### What needs to be done
Once you find the line with "(Output_path of Breast_Segmentation_run_batch.py).", transcribe it and all the lines that follow to the end of the data, exactly as written; skip any pictures.

Dataset entries
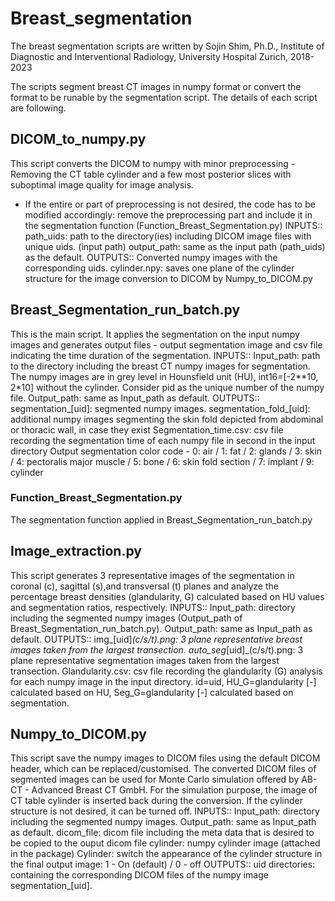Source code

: # Breast_segmentation
The breast segmentation scripts are written by Sojin Shim, Ph.D., Institute of Diagnostic and Interventional Radiology, University Hospital Zurich, 2018-2023

The scripts segment breast CT images in numpy format or convert the format to be runable by the segmentation script. The details of each script are following.

## DICOM_to_numpy.py
This script converts the DICOM to numpy with minor preprocessing - Removing the CT table cylinder and a few most posterior slices with suboptimal image quality for image analysis.
* If the entire or part of preprocessing is not desired, the code has to be modified accordingly: remove the preprocessing part and include it in the segmentation function (Function_Breast_Segmentation.py)
INPUTS::
path_uids: path to the directory(ies) including DICOM image files with unique uids. (input path)
output_path: same as the input path (path_uids) as the default.
OUTPUTS::
Converted numpy images with the corresponding uids.
cylinder.npy: saves one plane of the cylinder structure for the image conversion to DICOM by Numpy_to_DICOM.py

## Breast_Segmentation_run_batch.py
This is the main script. It applies the segmentation on the input numpy images and generates output files - output segmentation image and csv file indicating the time duration of the segmentation.
INPUTS::
Input_path: path to the directory including the breast CT numpy images for segmentation.
	The numpy images are in grey level in Hounsfield unit (HU), int16=[-2**10, 2*10] without the cylinder.
	Consider pid as the unique number of the numpy file. 
Output_path: same as Input_path as default.
OUTPUTS::
	segmentation_[uid]: segmented numpy images.
	segmentation_fold_[uid]: additional numpy images segmenting the skin fold depicted from abdominal or thoracic wall, in case they exist
	Segmentation_time.csv: csv file recording the segmentation time of each numpy file in second in the input directory
	Output segmentation color code - 0: air / 1: fat / 2: glands / 3: skin / 4: pectoralis major muscle / 5: bone / 6: skin fold section / 7: implant / 9: cylinder

### Function_Breast_Segmentation.py
The segmentation function applied in Breast_Segmentation_run_batch.py

## Image_extraction.py
This script generates 3 representative images of the segmentation in coronal (c), sagittal (s),and transversal (t) planes and analyze the percentage breast densities (glandularity, G) calculated based on HU values and segmentation ratios, respectively.
INPUTS::
Input_path: directory including the segmented numpy images (Output_path of Breast_Segmentation_run_batch.py).
Output_path: same as Input_path as default.
OUTPUTS::
img_[uid]_(c/s/t).png: 3 plane representative breast images taken from the largest transection.
auto_seg_[uid]_(c/s/t).png: 3 plane representative segmentation images taken from the largest transection.
Glandularity.csv: csv file recording the glandularity (G) analysis for each numpy image in the input directory.
id=uid, HU_G=glandularity [-] calculated based on HU, Seg_G=glandularity [-] calculated based on segmentation.

## Numpy_to_DICOM.py
This script save the numpy images to DICOM files using the default DICOM header, which can be replaced/customised. The converted DICOM files of segmented images can be used for Monte Carlo simulation offered by AB-CT - Advanced Breast CT GmbH. For the simulation purpose, the image of CT table cylinder is inserted back during the conversion. If the cylinder structure is not desired, it can be turned off.
INPUTS::
Input_path: directory including the segmented numpy images.
Output_path: same as Input_path as default.
dicom_file: dicom file including the meta data that is desired to be copied to the ouput dicom file
cylinder: numpy cylinder image (attached in the package)
Cylinder: switch the appearance of the cylinder structure in the final output image: 1 - On (default) / 0 - off
OUTPUTS::
uid directories: containing the corresponding DICOM files of the numpy image segmentation_[uid].
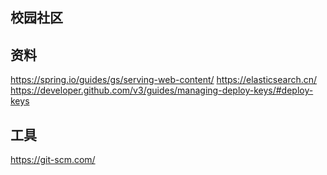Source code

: ## 校园社区

## 资料
https://spring.io/guides/gs/serving-web-content/
https://elasticsearch.cn/
https://developer.github.com/v3/guides/managing-deploy-keys/#deploy-keys
## 工具
https://git-scm.com/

### Your response
Input_path: directory including the segmented numpy images (Output_path of Breast_Segmentation_run_batch.py).
Output_path: same as Input_path as default.
OUTPUTS::
img_[uid]_(c/s/t).png: 3 plane representative breast images taken from the largest transection.
auto_seg_[uid]_(c/s/t).png: 3 plane representative segmentation images taken from the largest transection.
Glandularity.csv: csv file recording the glandularity (G) analysis for each numpy image in the input directory.
id=uid, HU_G=glandularity [-] calculated based on HU, Seg_G=glandularity [-] calculated based on segmentation.

## Numpy_to_DICOM.py
This script save the numpy images to DICOM files using the default DICOM header, which can be replaced/customised. The converted DICOM files of segmented images can be used for Monte Carlo simulation offered by AB-CT - Advanced Breast CT GmbH. For the simulation purpose, the image of CT table cylinder is inserted back during the conversion. If the cylinder structure is not desired, it can be turned off.
INPUTS::
Input_path: directory including the segmented numpy images.
Output_path: same as Input_path as default.
dicom_file: dicom file including the meta data that is desired to be copied to the ouput dicom file
cylinder: numpy cylinder image (attached in the package)
Cylinder: switch the appearance of the cylinder structure in the final output image: 1 - On (default) / 0 - off
OUTPUTS::
uid directories: containing the corresponding DICOM files of the numpy image segmentation_[uid].
Source code

: ## 校园社区

## 资料
https://spring.io/guides/gs/serving-web-content/
https://elasticsearch.cn/
https://developer.github.com/v3/guides/managing-deploy-keys/#deploy-keys
## 工具
https://git-scm.com/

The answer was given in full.